As shown in Fig. 3, there are many mechanisms responsible for control of blood pressure and many of these are mediated by sex steroids or exhibit sex differences. Furthermore, sex steroids have been shown to have different physiological effects depending on whether the subject is male or female. Mechanisms of sex and gender differences in blood pressure control are receiving greater attention since the NIH and other granting agencies around the world have made new requirements that both sexes or genders must be included in their funded research [54]. New mechanisms that are identified, along with what is already known, will provide better tools for treatment of hypertension in men and women of all ethnicities thus decreasing the risk of cardiovascular disease in the future.

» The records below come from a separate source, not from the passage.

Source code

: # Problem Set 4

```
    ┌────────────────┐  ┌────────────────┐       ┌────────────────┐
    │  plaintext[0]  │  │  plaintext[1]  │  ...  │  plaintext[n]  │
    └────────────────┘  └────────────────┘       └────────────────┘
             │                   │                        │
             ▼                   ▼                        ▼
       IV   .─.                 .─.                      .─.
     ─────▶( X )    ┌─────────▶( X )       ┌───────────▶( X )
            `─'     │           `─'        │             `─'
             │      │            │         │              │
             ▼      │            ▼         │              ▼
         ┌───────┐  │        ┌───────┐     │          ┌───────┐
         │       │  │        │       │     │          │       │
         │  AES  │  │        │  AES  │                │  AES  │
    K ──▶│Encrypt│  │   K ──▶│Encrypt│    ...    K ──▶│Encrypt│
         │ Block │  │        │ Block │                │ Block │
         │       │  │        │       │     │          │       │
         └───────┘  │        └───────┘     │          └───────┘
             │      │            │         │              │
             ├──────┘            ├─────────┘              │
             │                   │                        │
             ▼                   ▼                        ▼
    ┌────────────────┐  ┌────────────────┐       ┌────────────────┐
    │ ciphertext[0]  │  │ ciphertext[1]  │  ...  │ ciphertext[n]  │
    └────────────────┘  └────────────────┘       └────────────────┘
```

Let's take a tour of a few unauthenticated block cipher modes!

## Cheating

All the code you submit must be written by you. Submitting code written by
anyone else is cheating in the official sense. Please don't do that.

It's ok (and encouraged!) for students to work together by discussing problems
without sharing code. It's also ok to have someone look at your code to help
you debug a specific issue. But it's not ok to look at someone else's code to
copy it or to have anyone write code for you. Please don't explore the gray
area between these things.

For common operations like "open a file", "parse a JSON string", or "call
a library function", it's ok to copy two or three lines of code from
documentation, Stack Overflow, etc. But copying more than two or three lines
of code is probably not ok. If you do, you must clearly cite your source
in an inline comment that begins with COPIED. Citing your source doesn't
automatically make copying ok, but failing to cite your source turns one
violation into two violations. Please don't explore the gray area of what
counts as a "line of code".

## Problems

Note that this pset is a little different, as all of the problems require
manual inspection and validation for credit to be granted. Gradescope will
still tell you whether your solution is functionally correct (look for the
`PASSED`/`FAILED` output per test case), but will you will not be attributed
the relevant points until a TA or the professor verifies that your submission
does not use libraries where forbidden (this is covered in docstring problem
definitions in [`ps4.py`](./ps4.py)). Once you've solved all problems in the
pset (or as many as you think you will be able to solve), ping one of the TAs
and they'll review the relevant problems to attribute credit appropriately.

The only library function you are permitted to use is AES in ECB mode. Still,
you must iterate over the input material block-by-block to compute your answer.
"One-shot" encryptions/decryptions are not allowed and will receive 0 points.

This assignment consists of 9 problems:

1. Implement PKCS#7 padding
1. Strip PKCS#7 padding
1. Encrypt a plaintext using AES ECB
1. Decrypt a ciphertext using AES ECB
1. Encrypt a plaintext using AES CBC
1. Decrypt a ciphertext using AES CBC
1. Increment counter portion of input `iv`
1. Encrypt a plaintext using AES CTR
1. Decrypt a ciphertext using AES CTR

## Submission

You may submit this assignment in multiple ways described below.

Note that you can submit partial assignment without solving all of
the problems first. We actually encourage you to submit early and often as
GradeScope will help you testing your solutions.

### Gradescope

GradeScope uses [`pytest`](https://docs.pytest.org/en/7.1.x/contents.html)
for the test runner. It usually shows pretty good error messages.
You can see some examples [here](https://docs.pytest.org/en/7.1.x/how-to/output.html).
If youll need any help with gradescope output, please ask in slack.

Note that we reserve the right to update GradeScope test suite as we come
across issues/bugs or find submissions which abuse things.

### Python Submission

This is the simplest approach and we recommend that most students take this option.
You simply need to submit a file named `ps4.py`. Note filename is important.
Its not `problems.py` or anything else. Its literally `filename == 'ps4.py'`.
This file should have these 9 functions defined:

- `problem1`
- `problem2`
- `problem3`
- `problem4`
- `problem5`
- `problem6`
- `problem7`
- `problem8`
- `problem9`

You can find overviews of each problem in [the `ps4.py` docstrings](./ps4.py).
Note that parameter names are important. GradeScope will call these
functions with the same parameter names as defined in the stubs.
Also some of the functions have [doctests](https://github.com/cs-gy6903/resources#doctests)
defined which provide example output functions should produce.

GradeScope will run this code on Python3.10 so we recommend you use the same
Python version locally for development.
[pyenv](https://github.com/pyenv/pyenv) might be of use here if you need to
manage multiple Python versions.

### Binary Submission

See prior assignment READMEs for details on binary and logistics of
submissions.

Fig. 3: Potential mechanisms responsible for sex and gender differences in blood pressure control.
figure 3

Adiposity leads to activation of the sympathetic nervous system (SNS) via the leptin-melanocortin pathway [19]. Activation of the SNS leads to renal nerve activation, renal vasoconstriction and/or sodium reabsorption. In addition, Angiotensin II (Ang II) upregulation can also cause renal vasoconstriction and/or sodium reabsorption [32]. SNS can activate Ang II, and Ang II can activate the SNS [39, 41]. Together they will cause a shift to the right (higher blood pressure) in the pressure-natriuresis relationship leading to hypertension. Sex steroids can impact all of these mechanisms and not necessarily in the same way depending on whether the individual is male or female. For example, in females estrogens protect from adiposity but in males estrogens cause increased adiposity. In males androgens protect against adiposity favoring increases in lean mass, but in females androgens cause increases in food intake and increases in adiposity [22, 23]. All of the major mechanisms responsible for increases in blood pressure can be affected by sex steroids, either to cause stimulation or inhibition. However, in some cases it is not clear whether or how the sex steroid impacts the mechanism, mainly due to lack of studies. For example, androgens likely increase SNS activation via the melanocortin pathway [9, 10, 23]. Whether estrogen affects SNS activation is not clear. Androgens have been shown to increase renal sodium reabsorption via the RAS [34], but whether estrogens affect sodium reabsorption directly is not clear. However, estrogens upregulate expression of the endothelial nitric oxide synthase [42], thus leading to vasodilation that would reduce sodium reabsorption indirectly. Finally, other systems that control blood pressure may also be affected by sex steroids, and these include oxidative stress [45], components of the immune system [46, 47], 20-HETE [48, 49], microRNAs that may upregulate the RAS or SNS [50], or developmental programming that upregulate one or other of the major blood pressure controlling pathways [51].